[Thanks for replying Wayne. I hope you don't mind, but I've copied
the list back in, in case this discussion is of interest to others
and prompts any more feedback!)

Going back to first principles, the basic challenge I have is to
produce a perl script that can run on either Windows or Unix to
collect information from WMI on various remote Windows systems,
and works with free software.

(It is very easy for a perl script running on just Windows to read
and write WMI data, because it can use Win32::OLE. But that doesn't
address the requirement for it to run on Unix.)

As I'm not too confident about adapting code at run-time based on the
OS, I was trying to find some common access method that would work
equally on both Windows and Unix, and ODBC seemed to fit the bill.

To answer your question, the open-source unixODBC Project provides
ODBC on Unix [see http://www.unixodbc.com/ ], and the WBEM/WMI
ODBC Adapter on Windows provides the local ODBC interface to
WMI itself.


However, so far I haven't even been able to display WMI objects in
Microsoft Access (via the WMI ODBC Adapter). It just shows up any
WMI 'table' (set of WMI class instances) I define as empty, as if
it is displaying just the class definition and no instances (each
of which would be a record if it appeared).

So for this and other reasons (including that WMI ODBC is read-only,
and treats all integers as signed!) I am now thoroughly ticked off
and disillusioned with the ODBC route.


I am now looking at using RPC (Remote Procedure Call) to call
directly into the WMI Scripting Library DLL, wbemdisp.dll,
although in view of its likely interminable complexity this
is definitely the Doomsday option!

So before getting into that, I'm very much hoping someone, or
myself, can come up with a simpler 'magic bullet'. (I've also
been investigating "OLE DB" and "ADO", although with no high
hopes of being able to use or access these from Unix.)

All in all it seems a diabolical problem, but well worth the
effort if a practical solution can be found.

A sound solution must also minimize, preferably to zero, the
installation requirements on the target systems.
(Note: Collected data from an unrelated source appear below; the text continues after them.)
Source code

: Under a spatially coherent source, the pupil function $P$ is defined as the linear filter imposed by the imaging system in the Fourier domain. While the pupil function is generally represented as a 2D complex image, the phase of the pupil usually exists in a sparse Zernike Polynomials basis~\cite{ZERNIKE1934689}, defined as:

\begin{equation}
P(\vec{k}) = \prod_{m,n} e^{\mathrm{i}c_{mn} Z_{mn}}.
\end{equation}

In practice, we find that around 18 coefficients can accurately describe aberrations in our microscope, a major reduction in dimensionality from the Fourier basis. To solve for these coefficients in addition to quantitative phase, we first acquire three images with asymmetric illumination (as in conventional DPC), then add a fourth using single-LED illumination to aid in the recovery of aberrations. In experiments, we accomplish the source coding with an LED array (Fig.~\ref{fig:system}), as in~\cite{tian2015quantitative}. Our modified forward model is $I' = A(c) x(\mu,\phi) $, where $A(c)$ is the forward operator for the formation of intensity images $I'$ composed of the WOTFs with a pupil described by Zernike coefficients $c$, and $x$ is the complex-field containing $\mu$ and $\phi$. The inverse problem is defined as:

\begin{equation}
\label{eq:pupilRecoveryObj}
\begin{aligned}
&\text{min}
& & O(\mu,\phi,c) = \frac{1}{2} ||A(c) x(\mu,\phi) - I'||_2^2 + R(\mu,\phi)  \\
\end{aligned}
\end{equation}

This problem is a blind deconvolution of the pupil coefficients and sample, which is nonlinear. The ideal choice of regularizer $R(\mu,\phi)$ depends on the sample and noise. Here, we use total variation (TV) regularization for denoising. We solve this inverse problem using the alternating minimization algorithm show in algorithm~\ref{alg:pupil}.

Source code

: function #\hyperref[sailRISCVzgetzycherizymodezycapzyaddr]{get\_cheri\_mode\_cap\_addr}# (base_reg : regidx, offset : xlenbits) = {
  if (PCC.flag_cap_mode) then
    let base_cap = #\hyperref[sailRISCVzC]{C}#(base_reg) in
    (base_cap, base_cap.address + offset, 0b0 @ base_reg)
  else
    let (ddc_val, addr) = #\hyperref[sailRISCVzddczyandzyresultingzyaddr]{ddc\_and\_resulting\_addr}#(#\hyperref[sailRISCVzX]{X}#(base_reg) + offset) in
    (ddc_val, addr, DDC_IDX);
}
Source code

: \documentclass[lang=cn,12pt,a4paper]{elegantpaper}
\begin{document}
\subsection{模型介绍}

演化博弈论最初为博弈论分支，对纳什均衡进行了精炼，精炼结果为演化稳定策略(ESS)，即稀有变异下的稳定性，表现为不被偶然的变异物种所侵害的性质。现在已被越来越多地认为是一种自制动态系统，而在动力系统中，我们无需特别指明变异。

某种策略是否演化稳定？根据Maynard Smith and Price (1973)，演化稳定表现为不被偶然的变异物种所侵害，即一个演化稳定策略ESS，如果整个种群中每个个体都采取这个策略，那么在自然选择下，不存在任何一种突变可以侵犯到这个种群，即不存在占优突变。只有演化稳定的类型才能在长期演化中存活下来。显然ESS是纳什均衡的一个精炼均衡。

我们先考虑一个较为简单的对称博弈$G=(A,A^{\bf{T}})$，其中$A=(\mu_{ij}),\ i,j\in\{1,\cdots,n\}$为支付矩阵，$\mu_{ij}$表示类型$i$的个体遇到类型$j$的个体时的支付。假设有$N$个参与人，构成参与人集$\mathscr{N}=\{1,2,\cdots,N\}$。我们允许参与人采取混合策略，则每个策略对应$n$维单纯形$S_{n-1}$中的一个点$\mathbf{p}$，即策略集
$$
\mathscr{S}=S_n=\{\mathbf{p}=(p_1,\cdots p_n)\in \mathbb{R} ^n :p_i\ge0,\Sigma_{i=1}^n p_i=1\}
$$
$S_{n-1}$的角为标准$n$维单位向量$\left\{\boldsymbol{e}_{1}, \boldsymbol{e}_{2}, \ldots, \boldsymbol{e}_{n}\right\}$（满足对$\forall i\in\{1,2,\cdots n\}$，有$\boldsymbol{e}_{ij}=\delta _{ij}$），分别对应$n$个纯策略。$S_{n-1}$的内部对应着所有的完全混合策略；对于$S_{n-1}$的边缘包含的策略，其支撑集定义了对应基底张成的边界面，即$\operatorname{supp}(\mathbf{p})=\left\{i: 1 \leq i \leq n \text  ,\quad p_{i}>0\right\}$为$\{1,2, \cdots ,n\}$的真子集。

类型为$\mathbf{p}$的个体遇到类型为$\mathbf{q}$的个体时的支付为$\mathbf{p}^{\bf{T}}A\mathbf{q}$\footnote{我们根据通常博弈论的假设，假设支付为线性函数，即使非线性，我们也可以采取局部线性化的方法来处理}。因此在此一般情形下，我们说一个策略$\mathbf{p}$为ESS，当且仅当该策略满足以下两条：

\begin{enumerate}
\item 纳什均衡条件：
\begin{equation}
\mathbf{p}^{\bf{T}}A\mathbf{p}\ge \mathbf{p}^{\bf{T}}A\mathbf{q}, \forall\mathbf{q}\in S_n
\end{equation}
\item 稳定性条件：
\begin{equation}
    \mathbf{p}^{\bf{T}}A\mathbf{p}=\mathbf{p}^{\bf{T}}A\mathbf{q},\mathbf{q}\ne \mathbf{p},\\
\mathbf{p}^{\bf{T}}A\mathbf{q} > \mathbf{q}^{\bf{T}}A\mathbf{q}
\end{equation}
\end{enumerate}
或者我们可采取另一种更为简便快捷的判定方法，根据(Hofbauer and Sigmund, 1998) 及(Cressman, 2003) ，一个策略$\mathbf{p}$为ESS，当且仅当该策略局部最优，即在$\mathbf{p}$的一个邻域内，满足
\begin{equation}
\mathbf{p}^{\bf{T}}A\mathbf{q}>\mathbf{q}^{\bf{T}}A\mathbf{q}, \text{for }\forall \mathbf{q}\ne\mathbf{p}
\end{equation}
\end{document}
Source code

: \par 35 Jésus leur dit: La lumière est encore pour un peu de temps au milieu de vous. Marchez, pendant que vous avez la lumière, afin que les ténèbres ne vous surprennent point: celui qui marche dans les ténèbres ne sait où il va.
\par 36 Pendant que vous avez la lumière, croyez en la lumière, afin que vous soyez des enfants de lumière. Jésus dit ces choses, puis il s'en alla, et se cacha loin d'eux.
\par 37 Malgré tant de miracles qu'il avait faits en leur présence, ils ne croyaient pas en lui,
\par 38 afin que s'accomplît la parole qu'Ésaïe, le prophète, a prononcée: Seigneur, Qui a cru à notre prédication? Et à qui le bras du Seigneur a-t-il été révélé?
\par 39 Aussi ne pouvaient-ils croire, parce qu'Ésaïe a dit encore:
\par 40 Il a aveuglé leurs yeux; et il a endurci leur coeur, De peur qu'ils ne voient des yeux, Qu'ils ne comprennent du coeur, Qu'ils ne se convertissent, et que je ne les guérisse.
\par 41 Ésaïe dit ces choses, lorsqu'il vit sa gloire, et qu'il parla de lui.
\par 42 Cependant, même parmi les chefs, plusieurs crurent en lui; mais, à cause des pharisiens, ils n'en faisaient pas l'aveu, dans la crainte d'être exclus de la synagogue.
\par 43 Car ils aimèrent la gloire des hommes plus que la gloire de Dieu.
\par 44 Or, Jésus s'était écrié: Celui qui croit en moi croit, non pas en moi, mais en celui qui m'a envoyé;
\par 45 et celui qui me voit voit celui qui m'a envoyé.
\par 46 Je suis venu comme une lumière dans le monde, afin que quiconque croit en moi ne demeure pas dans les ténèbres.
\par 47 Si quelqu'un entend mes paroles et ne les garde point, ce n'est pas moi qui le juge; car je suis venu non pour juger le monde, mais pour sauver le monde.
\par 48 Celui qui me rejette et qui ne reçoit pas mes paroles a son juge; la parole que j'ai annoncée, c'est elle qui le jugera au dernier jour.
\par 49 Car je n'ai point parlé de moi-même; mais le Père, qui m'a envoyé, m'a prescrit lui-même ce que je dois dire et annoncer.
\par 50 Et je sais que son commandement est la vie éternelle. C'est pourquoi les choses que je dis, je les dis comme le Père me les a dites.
For example,
I wouldn't be happy with a bodge solution that requires
telnetting to each target windows system and running
the Microsoft WMI SDK 'wbemdump' command, e.g.:

  wbemdump /Q root\cimv2 WQL "select Manufacturer from Win32_SystemEnclosure


Anyway, sorry to ramble on. But that is the problem


Cheers

John R Ramsden ([EMAIL PROTECTED])  com instead of cam


-----Original Message-----
From: Wayne Simmons [mailto:[EMAIL PROTECTED]
Sent: 13 May 2004 15:40
To: John_Ramsden
Subject: RE: Retrieving WMI object data via WMI/WBEM ODBC Adapter


how did you get ODBC to run on unix? I'm supposed to figure that out, any
help you could give  would be greatly appreciated. I'm sorry I can't help
you with your WMI problem I haven't ever used it.

However, I might suggest you step into the ODBC module and perhaps see what
it's doing to cause the error... 

-Wayne Simmons

> -----Original Message-----
> From: John_Ramsden [mailto:[EMAIL PROTECTED]
> Sent: Thursday, May 13, 2004 7:15 AM
> To: [EMAIL PROTECTED]; Perl-Win32-
> [EMAIL PROTECTED]
> Subject: Retrieving WMI object data via WMI/WBEM ODBC Adapter
> 
> 
> This is driving me nuts! Is there anyone on the entire planet
> who has ever actually used Microsoft's WMI ODBC Adapter,
> via perl or otherwise ?!
> 
> I am trying to write a perl script to read WMI class instances
> via ODBC, in the hope of producing an OS-independent script [*]
> that can be run from either Windows or Unix, and ODBC seemed
> to be the simplest way to go (although Microsoft's WMI ODBC
> Adapter has various limitations, including being read-only).